> _DESCRIPTION OF THE TASK_:
Only text lines belong in the answer: the lines from the first one in the records through the line with "A potential problem", copied exactly.

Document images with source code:
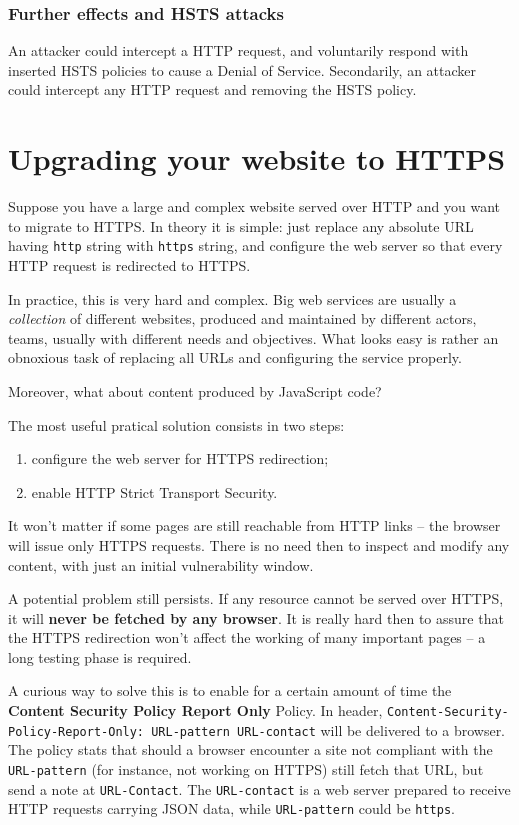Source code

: \documentclass[10pt]{extbook}
\begin{document}
\subsubsection{Further effects and HSTS attacks}

An attacker could intercept a HTTP request, and voluntarily respond with
inserted HSTS policies to cause a Denial of Service. Secondarily, an attacker
could intercept any HTTP request and removing the HSTS policy.

\section{Upgrading your website to HTTPS}

Suppose you have a large and complex website served over HTTP and you want to
migrate to HTTPS. In theory it is simple: just replace any absolute URL having
\texttt{http} string with \texttt{https} string, and configure the web server
so that every HTTP request is redirected to HTTPS.

In practice, this is very hard and complex. Big web services are usually a
\emph{collection} of different websites, produced and maintained by different
actors, teams, usually with different needs and objectives. What looks easy is
rather an obnoxious task of replacing all URLs and configuring the service
properly.

Moreover, what about content produced by JavaScript code?

The most useful pratical solution consists in two steps:
\begin{enumerate}
    \item configure the web server for HTTPS redirection;
    \item enable HTTP Strict Transport Security.
\end{enumerate}

It won't matter if some pages are still reachable from HTTP links -- the
browser will issue only HTTPS requests. There is no need then to inspect and
modify any content, with just an initial vulnerability window.

A potential problem still persists. If any resource cannot be served over
HTTPS, it will \textbf{never be fetched by any browser}. It is really hard then
to assure that the HTTPS redirection won't affect the working of many important
pages -- a long testing phase is required.

A curious way to solve this is to enable for a certain amount of time the
\textbf{Content Security Policy Report Only} Policy. In header,
\texttt{Content\--Security\--Policy\--Report\--Only: URL\--pattern
URL\--contact} will be delivered to a browser. The policy stats that should a
browser encounter a site not compliant with the \texttt{URL-pattern} (for
instance, not working on HTTPS) still fetch that URL, but send a note at
\texttt{URL-Contact}. The \texttt{URL-contact} is a web server prepared to
receive HTTP requests carrying JSON data, while \texttt{URL-pattern} could be
\texttt{https}.
\end{document}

> _EXERCISE SOLUTION_:
Source code

: \documentclass[10pt]{extbook}
\begin{document}
\subsubsection{Further effects and HSTS attacks}

An attacker could intercept a HTTP request, and voluntarily respond with
inserted HSTS policies to cause a Denial of Service. Secondarily, an attacker
could intercept any HTTP request and removing the HSTS policy.

\section{Upgrading your website to HTTPS}

Suppose you have a large and complex website served over HTTP and you want to
migrate to HTTPS. In theory it is simple: just replace any absolute URL having
\texttt{http} string with \texttt{https} string, and configure the web server
so that every HTTP request is redirected to HTTPS.

In practice, this is very hard and complex. Big web services are usually a
\emph{collection} of different websites, produced and maintained by different
actors, teams, usually with different needs and objectives. What looks easy is
rather an obnoxious task of replacing all URLs and configuring the service
properly.

Moreover, what about content produced by JavaScript code?

The most useful pratical solution consists in two steps:
\begin{enumerate}
    \item configure the web server for HTTPS redirection;
    \item enable HTTP Strict Transport Security.
\end{enumerate}

It won't matter if some pages are still reachable from HTTP links -- the
browser will issue only HTTPS requests. There is no need then to inspect and
modify any content, with just an initial vulnerability window.

A potential problem still persists. If any resource cannot be served over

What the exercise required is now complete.